By using the IRC format Blazic invites us, the audience, to question the platforms we are currently using to carry out our interactions online and to think twice about our own safety and security when operating in the digital domain. Who owns the platforms we are using? What is happening to our data? And is anyone listening into the conversations we are having? Are we ever truly safe online?
We invite you to step inside the Common Bond Society IRC chat rooms to learn, reflect and discuss. Please read our code of conduct before entering.
Room 1: Mutual aid, it’s a political practice
Learn about the historical principles behind mutual aid by chatting with a Kropotkin-bot, where you can use key words associated with mutual aid to prompt relevant quotes from Mutual Aid: A Factor of Evolution.
Room 2: Solidarity not charity
Join us on 14 July at 18:30 BST for a curated IRC chat on mutual aid now and in the future, chaired by artist theorist and curator, Ruth Catlow. If you are unavailable to join the conversation we will present a live recording of the event in this chat room once it has happened.
Room 3: In this place of safety
This chat room is a platform to facilitate conversations around notions of safety within the digital realm, uncertainty and public space. A curated conversation on these topics will be hosted by UP Projects on 18 August at 18:30 BST. Further details coming soon.
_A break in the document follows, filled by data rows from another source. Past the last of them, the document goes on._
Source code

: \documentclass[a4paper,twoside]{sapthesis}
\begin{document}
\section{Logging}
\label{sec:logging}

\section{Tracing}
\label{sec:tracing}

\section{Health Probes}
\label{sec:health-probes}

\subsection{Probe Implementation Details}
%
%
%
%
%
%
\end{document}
Room 4: All things brighter future
This room provides a space for further reading through access to mutual aid related resources.
ENTER THE CHAT ROOMS
Live Events
Event 1: Mutual Aid in an Age of Uncertainty
Date: 14 July 2020
Time: 18:30 – 20:00 BST
Join us for a curated conversation about the role mutual aid has played in these times of uncertainty and a discussion on how we can harness mutual aid practices as we move forward into tomorrow. The conversation will be chaired by artist theorist and curator, Ruth Catlow with participation from Larisa Blazic.
Agenda:
- An Introduction to Mutual Aid
- Now: mutual aid in an age of uncertainty
- Next: mutual aid beyond moments of crisis
Event 2: In this Place of Safety
Date: 18 August 2020
Time: 18:30 – 20:00 BST
Join us for a curated discussion that explores safety within the digital realm, uncertainty and public space. Hosted by UP Projects, further details coming soon.
Definitions
About IRC
Internet Relay Chat (IRC) is a network of Internet servers through which individuals can hold real time online conversations via electronic devices. Internet Relay Chat facilitates conversation in the form of an online written chats. IRC operates on a client/server model where individuals use a client programme to connect to an IRC server.
About Web 2.0
Web 2.0 also commonly referred to as Participative and Social Web refers to websites that contain user-generated content, ease of use and foster a participatory culture and interoperability. It is a term to describe today’s interactive Internet.